**Problem to solve**
Your reply should be only the number of lines in the records that contain the word "different".

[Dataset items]
-.-.-

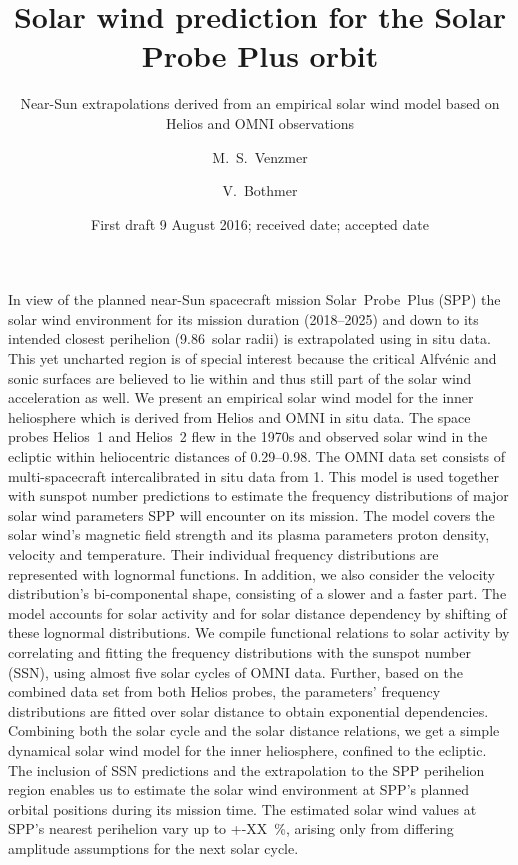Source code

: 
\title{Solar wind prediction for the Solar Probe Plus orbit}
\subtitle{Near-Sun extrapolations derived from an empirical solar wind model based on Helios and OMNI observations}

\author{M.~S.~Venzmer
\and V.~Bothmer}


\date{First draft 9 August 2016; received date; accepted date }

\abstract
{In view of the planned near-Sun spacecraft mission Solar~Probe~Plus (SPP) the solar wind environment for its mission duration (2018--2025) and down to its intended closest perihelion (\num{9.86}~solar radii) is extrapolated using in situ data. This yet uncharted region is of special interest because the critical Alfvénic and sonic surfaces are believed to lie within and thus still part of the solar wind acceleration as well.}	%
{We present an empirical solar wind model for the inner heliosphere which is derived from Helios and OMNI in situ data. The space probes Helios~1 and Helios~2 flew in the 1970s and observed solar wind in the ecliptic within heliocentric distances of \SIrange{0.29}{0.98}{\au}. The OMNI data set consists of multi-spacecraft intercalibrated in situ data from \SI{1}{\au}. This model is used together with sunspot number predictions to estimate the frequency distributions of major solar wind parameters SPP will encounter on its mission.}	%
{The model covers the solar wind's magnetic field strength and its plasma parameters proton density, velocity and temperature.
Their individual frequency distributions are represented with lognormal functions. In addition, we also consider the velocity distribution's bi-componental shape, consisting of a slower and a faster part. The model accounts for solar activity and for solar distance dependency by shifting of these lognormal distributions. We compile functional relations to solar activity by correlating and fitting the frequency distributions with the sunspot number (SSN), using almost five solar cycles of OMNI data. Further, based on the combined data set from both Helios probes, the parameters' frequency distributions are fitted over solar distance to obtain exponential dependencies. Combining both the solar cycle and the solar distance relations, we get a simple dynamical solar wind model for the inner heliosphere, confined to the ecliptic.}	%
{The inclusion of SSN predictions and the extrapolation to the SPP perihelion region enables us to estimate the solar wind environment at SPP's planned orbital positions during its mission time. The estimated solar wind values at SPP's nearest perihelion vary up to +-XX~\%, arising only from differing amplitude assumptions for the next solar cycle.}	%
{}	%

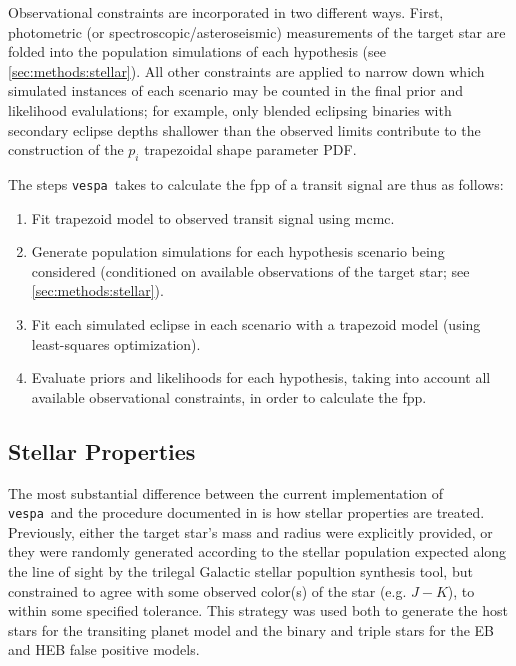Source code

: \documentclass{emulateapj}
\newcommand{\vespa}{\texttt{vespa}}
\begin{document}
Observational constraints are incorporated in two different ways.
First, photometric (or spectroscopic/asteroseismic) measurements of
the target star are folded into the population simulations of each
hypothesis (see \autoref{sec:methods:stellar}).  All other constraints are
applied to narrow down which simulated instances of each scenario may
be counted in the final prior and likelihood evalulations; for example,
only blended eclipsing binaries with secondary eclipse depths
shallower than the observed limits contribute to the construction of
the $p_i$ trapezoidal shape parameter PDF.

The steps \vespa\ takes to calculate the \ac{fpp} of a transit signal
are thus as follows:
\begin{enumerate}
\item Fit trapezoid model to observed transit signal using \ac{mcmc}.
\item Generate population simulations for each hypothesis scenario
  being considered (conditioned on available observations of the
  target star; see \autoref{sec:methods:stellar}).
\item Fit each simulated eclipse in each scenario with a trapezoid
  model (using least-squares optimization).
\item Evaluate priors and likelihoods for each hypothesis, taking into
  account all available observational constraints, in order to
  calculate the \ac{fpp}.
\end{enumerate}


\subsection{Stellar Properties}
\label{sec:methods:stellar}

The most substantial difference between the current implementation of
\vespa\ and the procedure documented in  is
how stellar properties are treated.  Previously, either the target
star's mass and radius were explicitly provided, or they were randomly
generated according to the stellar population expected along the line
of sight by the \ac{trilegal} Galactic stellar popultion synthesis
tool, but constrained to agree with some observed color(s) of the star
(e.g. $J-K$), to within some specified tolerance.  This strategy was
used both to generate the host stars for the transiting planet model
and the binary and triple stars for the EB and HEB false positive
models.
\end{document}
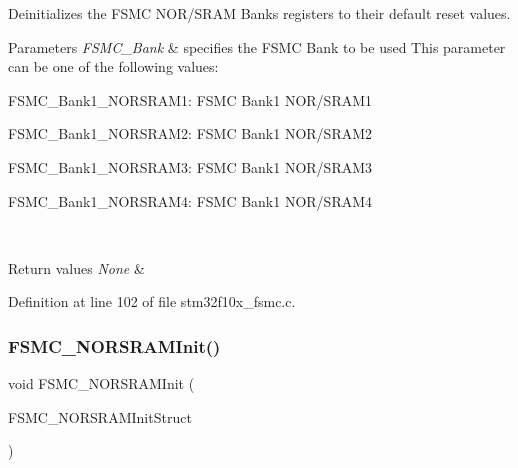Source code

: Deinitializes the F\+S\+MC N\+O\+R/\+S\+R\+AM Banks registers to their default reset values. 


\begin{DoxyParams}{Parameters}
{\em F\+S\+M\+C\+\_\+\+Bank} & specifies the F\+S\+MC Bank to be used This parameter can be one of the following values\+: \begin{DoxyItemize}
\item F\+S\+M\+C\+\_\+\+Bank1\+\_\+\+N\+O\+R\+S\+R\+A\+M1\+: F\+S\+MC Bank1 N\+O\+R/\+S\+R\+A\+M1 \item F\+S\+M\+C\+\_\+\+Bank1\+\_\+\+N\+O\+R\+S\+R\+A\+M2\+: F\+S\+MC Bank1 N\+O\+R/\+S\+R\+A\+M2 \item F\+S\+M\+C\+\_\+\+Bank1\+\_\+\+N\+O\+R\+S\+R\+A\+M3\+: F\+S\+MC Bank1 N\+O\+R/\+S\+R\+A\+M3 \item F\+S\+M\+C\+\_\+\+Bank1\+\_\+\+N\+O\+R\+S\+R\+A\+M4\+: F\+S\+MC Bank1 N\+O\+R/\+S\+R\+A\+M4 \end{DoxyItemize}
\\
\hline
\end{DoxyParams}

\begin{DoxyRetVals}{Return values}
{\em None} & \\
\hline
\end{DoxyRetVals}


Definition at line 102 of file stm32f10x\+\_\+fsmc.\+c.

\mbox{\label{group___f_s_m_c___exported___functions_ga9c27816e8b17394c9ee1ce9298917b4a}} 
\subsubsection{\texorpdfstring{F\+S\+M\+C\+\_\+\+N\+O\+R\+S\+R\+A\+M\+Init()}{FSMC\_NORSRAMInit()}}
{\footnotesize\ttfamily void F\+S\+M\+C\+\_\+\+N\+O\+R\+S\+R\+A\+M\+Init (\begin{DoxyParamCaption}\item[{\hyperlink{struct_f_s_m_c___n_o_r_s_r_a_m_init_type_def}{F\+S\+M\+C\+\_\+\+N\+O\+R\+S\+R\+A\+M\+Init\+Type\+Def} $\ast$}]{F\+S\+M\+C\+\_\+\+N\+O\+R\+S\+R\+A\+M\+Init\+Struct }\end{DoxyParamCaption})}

-.-.-

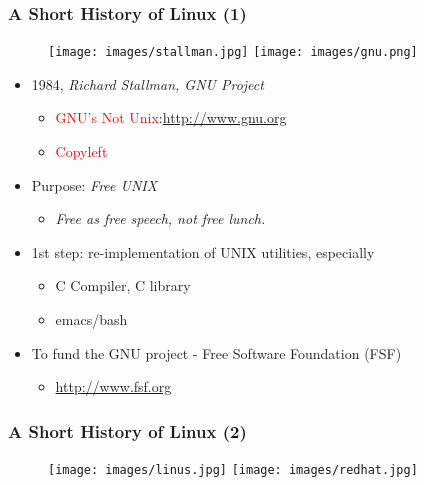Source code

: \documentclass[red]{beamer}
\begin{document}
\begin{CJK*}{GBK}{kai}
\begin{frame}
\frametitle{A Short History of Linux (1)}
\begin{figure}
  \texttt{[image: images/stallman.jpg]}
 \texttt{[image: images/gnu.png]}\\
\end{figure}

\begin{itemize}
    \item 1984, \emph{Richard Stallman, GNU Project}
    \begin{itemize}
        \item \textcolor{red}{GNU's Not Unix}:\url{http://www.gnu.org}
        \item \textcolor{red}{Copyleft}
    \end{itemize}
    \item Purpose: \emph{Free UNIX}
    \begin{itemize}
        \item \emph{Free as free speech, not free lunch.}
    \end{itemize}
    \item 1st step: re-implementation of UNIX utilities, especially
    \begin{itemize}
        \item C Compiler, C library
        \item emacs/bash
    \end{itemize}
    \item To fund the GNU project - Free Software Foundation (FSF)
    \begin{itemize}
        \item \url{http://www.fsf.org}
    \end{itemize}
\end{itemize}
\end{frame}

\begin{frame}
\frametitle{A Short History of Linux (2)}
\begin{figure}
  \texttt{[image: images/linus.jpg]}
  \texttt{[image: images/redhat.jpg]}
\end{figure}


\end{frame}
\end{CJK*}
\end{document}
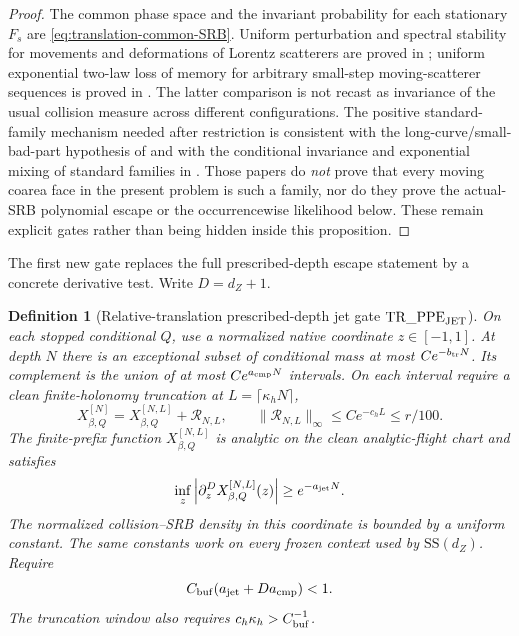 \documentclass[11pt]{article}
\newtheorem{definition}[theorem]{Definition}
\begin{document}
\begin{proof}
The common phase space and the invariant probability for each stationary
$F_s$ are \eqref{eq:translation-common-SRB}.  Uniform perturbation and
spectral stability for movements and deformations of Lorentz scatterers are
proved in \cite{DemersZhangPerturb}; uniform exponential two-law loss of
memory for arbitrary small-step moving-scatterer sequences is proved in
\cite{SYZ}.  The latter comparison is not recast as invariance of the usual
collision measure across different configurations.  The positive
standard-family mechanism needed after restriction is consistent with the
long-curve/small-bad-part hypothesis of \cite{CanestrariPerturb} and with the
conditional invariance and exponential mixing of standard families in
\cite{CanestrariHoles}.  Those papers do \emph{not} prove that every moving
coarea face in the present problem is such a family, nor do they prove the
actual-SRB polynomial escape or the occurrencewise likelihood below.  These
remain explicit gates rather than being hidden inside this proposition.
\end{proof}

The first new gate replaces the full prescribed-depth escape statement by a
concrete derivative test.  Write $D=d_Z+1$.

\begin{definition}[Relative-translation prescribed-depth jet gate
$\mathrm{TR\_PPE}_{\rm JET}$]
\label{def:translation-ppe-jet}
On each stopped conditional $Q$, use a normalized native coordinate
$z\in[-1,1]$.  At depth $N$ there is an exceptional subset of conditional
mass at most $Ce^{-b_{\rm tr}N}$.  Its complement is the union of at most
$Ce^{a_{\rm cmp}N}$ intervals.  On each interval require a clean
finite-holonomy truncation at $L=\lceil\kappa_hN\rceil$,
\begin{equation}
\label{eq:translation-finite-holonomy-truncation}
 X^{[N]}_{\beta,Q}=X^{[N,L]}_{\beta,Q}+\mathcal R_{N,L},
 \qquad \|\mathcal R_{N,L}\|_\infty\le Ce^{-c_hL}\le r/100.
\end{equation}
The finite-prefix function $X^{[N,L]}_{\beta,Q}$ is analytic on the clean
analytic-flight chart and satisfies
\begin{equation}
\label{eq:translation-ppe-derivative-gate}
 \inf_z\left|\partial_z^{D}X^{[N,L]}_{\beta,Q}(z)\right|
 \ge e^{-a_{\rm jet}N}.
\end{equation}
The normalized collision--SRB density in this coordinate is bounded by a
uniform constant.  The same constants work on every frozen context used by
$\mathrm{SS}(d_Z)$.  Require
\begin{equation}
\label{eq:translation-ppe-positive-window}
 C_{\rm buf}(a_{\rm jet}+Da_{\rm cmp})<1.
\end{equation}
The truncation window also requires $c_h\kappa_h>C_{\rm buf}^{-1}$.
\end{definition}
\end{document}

-.-.-

**Finished exercise**
2